[Stored data entries]
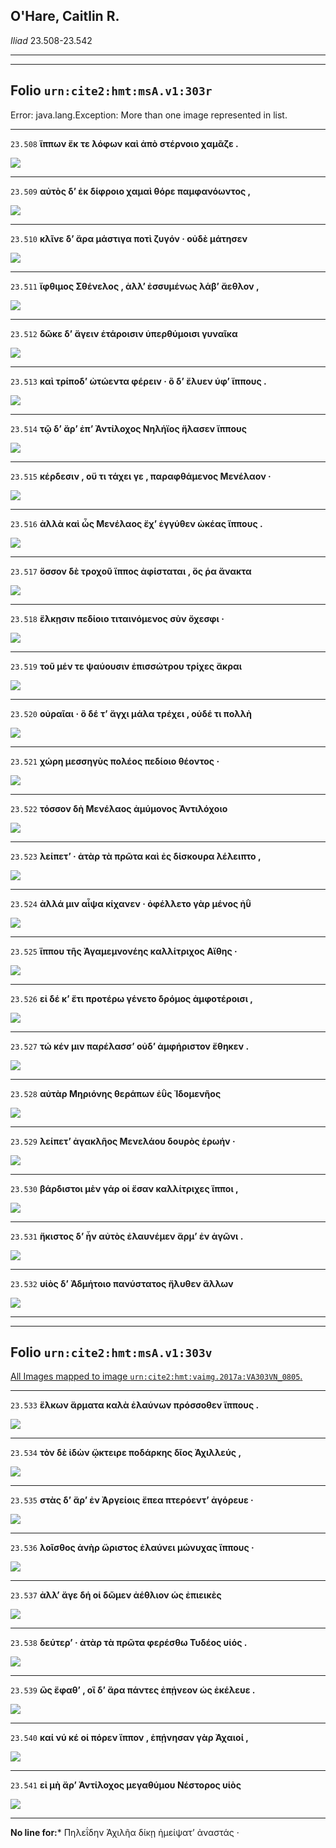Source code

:## O'Hare, Caitlin R.

*Iliad* 23.508-23.542

---

---

## **Folio `urn:cite2:hmt:msA.v1:303r`**



Error: java.lang.Exception: More than one image represented in list.

---- 

 `23.508`  **ἵππων ἔκ τε λόφων καὶ ἀπὸ στέρνοιο χαμᾶζε .** 

 <a href="http://www.homermultitext.org/ict2/index.html?urn=urn:cite2:hmt:vaimg.2017a:VA303RN_0473@0.2211,0.2409,0.4243,0.03029"><img src="http://beta.hpcc.uh.edu/scs/image/500/500/urn:cite2:hmt:vaimg.2017a:VA303RN_0473@0.2211,0.2409,0.4243,0.03029"/></a> 

---- 

 `23.509`  **αὐτὸς δʼ ἐκ δίφροιο χαμαὶ θόρε παμφανόωντος ,** 

 <a href="http://www.homermultitext.org/ict2/index.html?urn=urn:cite2:hmt:vaimg.2017a:VA303RN_0473@0.2038,0.2602,0.4499,0.02849"><img src="http://beta.hpcc.uh.edu/scs/image/500/500/urn:cite2:hmt:vaimg.2017a:VA303RN_0473@0.2038,0.2602,0.4499,0.02849"/></a> 

---- 

 `23.510`  **κλῖνε δʼ ἄρα μάστιγα ποτὶ ζυγόν · οὐδὲ μάτησεν** 

 <a href="http://www.homermultitext.org/ict2/index.html?urn=urn:cite2:hmt:vaimg.2017a:VA303RN_0473@0.2100,0.2802,0.4193,0.02586"><img src="http://beta.hpcc.uh.edu/scs/image/500/500/urn:cite2:hmt:vaimg.2017a:VA303RN_0473@0.2100,0.2802,0.4193,0.02586"/></a> 

---- 

 `23.511`  **ἴφθιμος Σθένελος , ἀλλʼ ἐσσυμένως λάβʼ ἄεθλον ,** 

 <a href="http://www.homermultitext.org/ict2/index.html?urn=urn:cite2:hmt:vaimg.2017a:VA303RN_0473@0.2010,0.3047,0.4331,0.01881"><img src="http://beta.hpcc.uh.edu/scs/image/500/500/urn:cite2:hmt:vaimg.2017a:VA303RN_0473@0.2010,0.3047,0.4331,0.01881"/></a> 

---- 

 `23.512`  **δῶκε δʼ ἄγειν ἑτάροισιν ὑπερθύμοισι γυναῖκα** 

 <a href="http://www.homermultitext.org/ict2/index.html?urn=urn:cite2:hmt:vaimg.2017a:VA303RN_0473@0.2076,0.3230,0.4331,0.02019"><img src="http://beta.hpcc.uh.edu/scs/image/500/500/urn:cite2:hmt:vaimg.2017a:VA303RN_0473@0.2076,0.3230,0.4331,0.02019"/></a> 

---- 

 `23.513`  **καὶ τρίποδʼ ὠτώεντα φέρειν · ὃ δʼ ἔλυεν ὑφʼ ἵππους .** 

 <a href="http://www.homermultitext.org/ict2/index.html?urn=urn:cite2:hmt:vaimg.2017a:VA303RN_0473@0.1426,0.3412,0.5438,0.02573"><img src="http://beta.hpcc.uh.edu/scs/image/500/500/urn:cite2:hmt:vaimg.2017a:VA303RN_0473@0.1426,0.3412,0.5438,0.02573"/></a> 

---- 

 `23.514`  **τῷ δʼ ἄρʼ ἐπʼ Ἀντίλοχος Νηλήϊος ἤλασεν ἵππους** 

 <a href="http://www.homermultitext.org/ict2/index.html?urn=urn:cite2:hmt:vaimg.2017a:VA303RN_0473@0.2178,0.3628,0.4344,0.01950"><img src="http://beta.hpcc.uh.edu/scs/image/500/500/urn:cite2:hmt:vaimg.2017a:VA303RN_0473@0.2178,0.3628,0.4344,0.01950"/></a> 

---- 

 `23.515`  **κέρδεσιν , οὔ τι τάχει γε , παραφθάμενος Μενέλαον ·** 

 <a href="http://www.homermultitext.org/ict2/index.html?urn=urn:cite2:hmt:vaimg.2017a:VA303RN_0473@0.1997,0.3793,0.4582,0.02476"><img src="http://beta.hpcc.uh.edu/scs/image/500/500/urn:cite2:hmt:vaimg.2017a:VA303RN_0473@0.1997,0.3793,0.4582,0.02476"/></a> 

---- 

 `23.516`  **ἀλλὰ καὶ ὧς Μενέλαος ἔχʼ ἐγγύθεν ὠκέας ἵππους .** 

 <a href="http://www.homermultitext.org/ict2/index.html?urn=urn:cite2:hmt:vaimg.2017a:VA303RN_0473@0.2078,0.3983,0.4392,0.02033"><img src="http://beta.hpcc.uh.edu/scs/image/500/500/urn:cite2:hmt:vaimg.2017a:VA303RN_0473@0.2078,0.3983,0.4392,0.02033"/></a> 

---- 

 `23.517`  **ὅσσον δὲ τροχοῦ ἵππος ἀφίσταται , ὅς ῥα ἄνακτα** 

 <a href="http://www.homermultitext.org/ict2/index.html?urn=urn:cite2:hmt:vaimg.2017a:VA303RN_0473@0.2028,0.4205,0.4488,0.01660"><img src="http://beta.hpcc.uh.edu/scs/image/500/500/urn:cite2:hmt:vaimg.2017a:VA303RN_0473@0.2028,0.4205,0.4488,0.01660"/></a> 

---- 

 `23.518`  **ἕλκῃσιν πεδίοιο τιταινόμενος σὺν ὄχεσφι ·** 

 <a href="http://www.homermultitext.org/ict2/index.html?urn=urn:cite2:hmt:vaimg.2017a:VA303RN_0473@0.2084,0.4376,0.4326,0.02476"><img src="http://beta.hpcc.uh.edu/scs/image/500/500/urn:cite2:hmt:vaimg.2017a:VA303RN_0473@0.2084,0.4376,0.4326,0.02476"/></a> 

---- 

 `23.519`  **τοῦ μέν τε ψαύουσιν ἐπισσώτρου τρίχες ἄκραι** 

 <a href="http://www.homermultitext.org/ict2/index.html?urn=urn:cite2:hmt:vaimg.2017a:VA303RN_0473@0.2058,0.4516,0.4075,0.02697"><img src="http://beta.hpcc.uh.edu/scs/image/500/500/urn:cite2:hmt:vaimg.2017a:VA303RN_0473@0.2058,0.4516,0.4075,0.02697"/></a> 

---- 

 `23.520`  **οὐραῖαι · ὃ δέ τʼ ἄγχι μάλα τρέχει , οὐδέ τι πολλὴ** 

 <a href="http://www.homermultitext.org/ict2/index.html?urn=urn:cite2:hmt:vaimg.2017a:VA303RN_0473@0.1857,0.4759,0.4309,0.01936"><img src="http://beta.hpcc.uh.edu/scs/image/500/500/urn:cite2:hmt:vaimg.2017a:VA303RN_0473@0.1857,0.4759,0.4309,0.01936"/></a> 

---- 

 `23.521`  **χώρη μεσσηγὺς πολέος πεδίοιο θέοντος ·** 

 <a href="http://www.homermultitext.org/ict2/index.html?urn=urn:cite2:hmt:vaimg.2017a:VA303RN_0473@0.1916,0.4953,0.4293,0.02185"><img src="http://beta.hpcc.uh.edu/scs/image/500/500/urn:cite2:hmt:vaimg.2017a:VA303RN_0473@0.1916,0.4953,0.4293,0.02185"/></a> 

---- 

 `23.522`  **τόσσον δὴ Μενέλαος ἀμύμονος Ἀντιλόχοιο** 

 <a href="http://www.homermultitext.org/ict2/index.html?urn=urn:cite2:hmt:vaimg.2017a:VA303RN_0473@0.2008,0.5160,0.4283,0.02130"><img src="http://beta.hpcc.uh.edu/scs/image/500/500/urn:cite2:hmt:vaimg.2017a:VA303RN_0473@0.2008,0.5160,0.4283,0.02130"/></a> 

---- 

 `23.523`  **λείπετʼ · ἀτὰρ τὰ πρῶτα καὶ ἐς δίσκουρα λέλειπτο ,** 

 <a href="http://www.homermultitext.org/ict2/index.html?urn=urn:cite2:hmt:vaimg.2017a:VA303RN_0473@0.2027,0.5347,0.4160,0.02006"><img src="http://beta.hpcc.uh.edu/scs/image/500/500/urn:cite2:hmt:vaimg.2017a:VA303RN_0473@0.2027,0.5347,0.4160,0.02006"/></a> 

---- 

 `23.524`  **ἀλλά μιν αἶψα κίχανεν · ὀφέλλετο γὰρ μένος ἠῢ** 

 <a href="http://www.homermultitext.org/ict2/index.html?urn=urn:cite2:hmt:vaimg.2017a:VA303RN_0473@0.1980,0.5528,0.4276,0.02254"><img src="http://beta.hpcc.uh.edu/scs/image/500/500/urn:cite2:hmt:vaimg.2017a:VA303RN_0473@0.1980,0.5528,0.4276,0.02254"/></a> 

---- 

 `23.525`  **ἵππου τῆς Ἀγαμεμνονέης καλλίτριχος Αἴθης ·** 

 <a href="http://www.homermultitext.org/ict2/index.html?urn=urn:cite2:hmt:vaimg.2017a:VA303RN_0473@0.1898,0.5747,0.4576,0.01881"><img src="http://beta.hpcc.uh.edu/scs/image/500/500/urn:cite2:hmt:vaimg.2017a:VA303RN_0473@0.1898,0.5747,0.4576,0.01881"/></a> 

---- 

 `23.526`  **εἰ δέ κʼ ἔτι προτέρω γένετο δρόμος ἀμφοτέροισι ,** 

 <a href="http://www.homermultitext.org/ict2/index.html?urn=urn:cite2:hmt:vaimg.2017a:VA303RN_0473@0.1966,0.5932,0.4539,0.01992"><img src="http://beta.hpcc.uh.edu/scs/image/500/500/urn:cite2:hmt:vaimg.2017a:VA303RN_0473@0.1966,0.5932,0.4539,0.01992"/></a> 

---- 

 `23.527`  **τώ κέν μιν παρέλασσʼ οὐδʼ ἀμφήριστον ἔθηκεν .** 

 <a href="http://www.homermultitext.org/ict2/index.html?urn=urn:cite2:hmt:vaimg.2017a:VA303RN_0473@0.1997,0.6154,0.4357,0.01840"><img src="http://beta.hpcc.uh.edu/scs/image/500/500/urn:cite2:hmt:vaimg.2017a:VA303RN_0473@0.1997,0.6154,0.4357,0.01840"/></a> 

---- 

 `23.528`  **αὐτὰρ Μηριόνης θεράπων ἐῢς Ἰδομενῆος** 

 <a href="http://www.homermultitext.org/ict2/index.html?urn=urn:cite2:hmt:vaimg.2017a:VA303RN_0473@0.1853,0.6314,0.4661,0.02144"><img src="http://beta.hpcc.uh.edu/scs/image/500/500/urn:cite2:hmt:vaimg.2017a:VA303RN_0473@0.1853,0.6314,0.4661,0.02144"/></a> 

---- 

 `23.529`  **λείπετʼ ἀγακλῆος Μενελάου δουρὸς ἐρωήν ·** 

 <a href="http://www.homermultitext.org/ict2/index.html?urn=urn:cite2:hmt:vaimg.2017a:VA303RN_0473@0.2023,0.6495,0.4272,0.01715"><img src="http://beta.hpcc.uh.edu/scs/image/500/500/urn:cite2:hmt:vaimg.2017a:VA303RN_0473@0.2023,0.6495,0.4272,0.01715"/></a> 

---- 

 `23.530`  **βάρδιστοι μὲν γάρ οἱ ἔσαν καλλίτριχες ἵπποι ,** 

 <a href="http://www.homermultitext.org/ict2/index.html?urn=urn:cite2:hmt:vaimg.2017a:VA303RN_0473@0.1922,0.6679,0.4562,0.02089"><img src="http://beta.hpcc.uh.edu/scs/image/500/500/urn:cite2:hmt:vaimg.2017a:VA303RN_0473@0.1922,0.6679,0.4562,0.02089"/></a> 

---- 

 `23.531`  **ἤκιστος δʼ ἦν αὐτὸς ἐλαυνέμεν ἅρμʼ ἐν ἀγῶνι .** 

 <a href="http://www.homermultitext.org/ict2/index.html?urn=urn:cite2:hmt:vaimg.2017a:VA303RN_0473@0.1944,0.6841,0.4597,0.02448"><img src="http://beta.hpcc.uh.edu/scs/image/500/500/urn:cite2:hmt:vaimg.2017a:VA303RN_0473@0.1944,0.6841,0.4597,0.02448"/></a> 

---- 

 `23.532`  **υἱὸς δʼ Ἀδμήτοιο πανύστατος ἤλυθεν ἄλλων** 

 <a href="http://www.homermultitext.org/ict2/index.html?urn=urn:cite2:hmt:vaimg.2017a:VA303VN_0805@0.4838,0.2477,0.4440,0.02282"><img src="http://beta.hpcc.uh.edu/scs/image/500/500/urn:cite2:hmt:vaimg.2017a:VA303VN_0805@0.4838,0.2477,0.4440,0.02282"/></a> 

---

---

## **Folio `urn:cite2:hmt:msA.v1:303v`**



[All Images mapped to image `urn:cite2:hmt:vaimg.2017a:VA303VN_0805`.](http://www.homermultitext.org/ict2/index.html?urn=urn:cite2:hmt:vaimg.2017a:VA303VN_0805@0.4825,0.2733,0.4731,0.01923&urn=urn:cite2:hmt:vaimg.2017a:VA303VN_0805@0.4849,0.2942,0.4720,0.01923&urn=urn:cite2:hmt:vaimg.2017a:VA303VN_0805@0.4899,0.3162,0.4451,0.01549&urn=urn:cite2:hmt:vaimg.2017a:VA303VN_0805@0.4899,0.3362,0.3843,0.01549&urn=urn:cite2:hmt:vaimg.2017a:VA303VN_0805@0.4891,0.3455,0.4075,0.02420&urn=urn:cite2:hmt:vaimg.2017a:VA303VN_0805@0.4923,0.3674,0.4379,0.02462&urn=urn:cite2:hmt:vaimg.2017a:VA303VN_0805@0.4959,0.3902,0.4184,0.02102&urn=urn:cite2:hmt:vaimg.2017a:VA303VN_0805@0.4947,0.4148,0.4282,0.01826&urn=urn:cite2:hmt:vaimg.2017a:VA303VN_0805@0.4801,0.4267,0.4525,0.02102)

---- 

 `23.533`  **ἕλκων ἅρματα καλὰ ἐλαύνων πρόσσοθεν ἵππους .** 

 <a href="http://www.homermultitext.org/ict2/index.html?urn=urn:cite2:hmt:vaimg.2017a:VA303VN_0805@0.4825,0.2733,0.4731,0.01923"><img src="http://beta.hpcc.uh.edu/scs/image/500/500/urn:cite2:hmt:vaimg.2017a:VA303VN_0805@0.4825,0.2733,0.4731,0.01923"/></a> 

---- 

 `23.534`  **τὸν δὲ ἰδὼν ᾤκτειρε ποδάρκης δῖος Ἀχιλλεύς ,** 

 <a href="http://www.homermultitext.org/ict2/index.html?urn=urn:cite2:hmt:vaimg.2017a:VA303VN_0805@0.4849,0.2942,0.4720,0.01923"><img src="http://beta.hpcc.uh.edu/scs/image/500/500/urn:cite2:hmt:vaimg.2017a:VA303VN_0805@0.4849,0.2942,0.4720,0.01923"/></a> 

---- 

 `23.535`  **στὰς δʼ ἄρʼ ἐν Ἀργείοις ἔπεα πτερόεντʼ ἀγόρευε ·** 

 <a href="http://www.homermultitext.org/ict2/index.html?urn=urn:cite2:hmt:vaimg.2017a:VA303VN_0805@0.4899,0.3162,0.4451,0.01549"><img src="http://beta.hpcc.uh.edu/scs/image/500/500/urn:cite2:hmt:vaimg.2017a:VA303VN_0805@0.4899,0.3162,0.4451,0.01549"/></a> 

---- 

 `23.536`  **λοῖσθος ἀνὴρ ὤριστος ἐλαύνει μώνυχας ἵππους ·** 

 <a href="http://www.homermultitext.org/ict2/index.html?urn=urn:cite2:hmt:vaimg.2017a:VA303VN_0805@0.4899,0.3362,0.3843,0.01549"><img src="http://beta.hpcc.uh.edu/scs/image/500/500/urn:cite2:hmt:vaimg.2017a:VA303VN_0805@0.4899,0.3362,0.3843,0.01549"/></a> 

---- 

 `23.537`  **ἀλλʼ ἄγε δή οἱ δῶμεν ἀέθλιον ὡς ἐπιεικὲς** 

 <a href="http://www.homermultitext.org/ict2/index.html?urn=urn:cite2:hmt:vaimg.2017a:VA303VN_0805@0.4891,0.3455,0.4075,0.02420"><img src="http://beta.hpcc.uh.edu/scs/image/500/500/urn:cite2:hmt:vaimg.2017a:VA303VN_0805@0.4891,0.3455,0.4075,0.02420"/></a> 

---- 

 `23.538`  **δεύτερʼ · ἀτὰρ τὰ πρῶτα φερέσθω Τυδέος υἱός .** 

 <a href="http://www.homermultitext.org/ict2/index.html?urn=urn:cite2:hmt:vaimg.2017a:VA303VN_0805@0.4923,0.3674,0.4379,0.02462"><img src="http://beta.hpcc.uh.edu/scs/image/500/500/urn:cite2:hmt:vaimg.2017a:VA303VN_0805@0.4923,0.3674,0.4379,0.02462"/></a> 

---- 

 `23.539`  **ὣς ἔφαθʼ , οἳ δʼ ἄρα πάντες ἐπῄνεον ὡς ἐκέλευε .** 

 <a href="http://www.homermultitext.org/ict2/index.html?urn=urn:cite2:hmt:vaimg.2017a:VA303VN_0805@0.4959,0.3902,0.4184,0.02102"><img src="http://beta.hpcc.uh.edu/scs/image/500/500/urn:cite2:hmt:vaimg.2017a:VA303VN_0805@0.4959,0.3902,0.4184,0.02102"/></a> 

---- 

 `23.540`  **καί νύ κέ οἱ πόρεν ἵππον , ἐπῄνησαν γὰρ Ἀχαιοί ,** 

 <a href="http://www.homermultitext.org/ict2/index.html?urn=urn:cite2:hmt:vaimg.2017a:VA303VN_0805@0.4947,0.4148,0.4282,0.01826"><img src="http://beta.hpcc.uh.edu/scs/image/500/500/urn:cite2:hmt:vaimg.2017a:VA303VN_0805@0.4947,0.4148,0.4282,0.01826"/></a> 

---- 

 `23.541`  **εἰ μὴ ἄρʼ Ἀντίλοχος μεγαθύμου Νέστορος υἱὸς** 

 <a href="http://www.homermultitext.org/ict2/index.html?urn=urn:cite2:hmt:vaimg.2017a:VA303VN_0805@0.4801,0.4267,0.4525,0.02102"><img src="http://beta.hpcc.uh.edu/scs/image/500/500/urn:cite2:hmt:vaimg.2017a:VA303VN_0805@0.4801,0.4267,0.4525,0.02102"/></a> 

--- 

 **No line for:*** Πηλεΐδην Ἀχιλῆα δίκῃ ἠμείψατʼ ἀναστάς ·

# [What the task requires]
Return exactly, and only, the lines above starting at the line that contains "θόρε παμφανόωντος ,**" and ending at the line that contains "λάβʼ ἄεθλον ,**".

# [Answer space]
 `23.509`  **αὐτὸς δʼ ἐκ δίφροιο χαμαὶ θόρε παμφανόωντος ,** 

 <a href="http://www.homermultitext.org/ict2/index.html?urn=urn:cite2:hmt:vaimg.2017a:VA303RN_0473@0.2038,0.2602,0.4499,0.02849"><img src="http://beta.hpcc.uh.edu/scs/image/500/500/urn:cite2:hmt:vaimg.2017a:VA303RN_0473@0.2038,0.2602,0.4499,0.02849"/></a> 

---- 

 `23.510`  **κλῖνε δʼ ἄρα μάστιγα ποτὶ ζυγόν · οὐδὲ μάτησεν** 

 <a href="http://www.homermultitext.org/ict2/index.html?urn=urn:cite2:hmt:vaimg.2017a:VA303RN_0473@0.2100,0.2802,0.4193,0.02586"><img src="http://beta.hpcc.uh.edu/scs/image/500/500/urn:cite2:hmt:vaimg.2017a:VA303RN_0473@0.2100,0.2802,0.4193,0.02586"/></a> 

---- 

 `23.511`  **ἴφθιμος Σθένελος , ἀλλʼ ἐσσυμένως λάβʼ ἄεθλον ,** 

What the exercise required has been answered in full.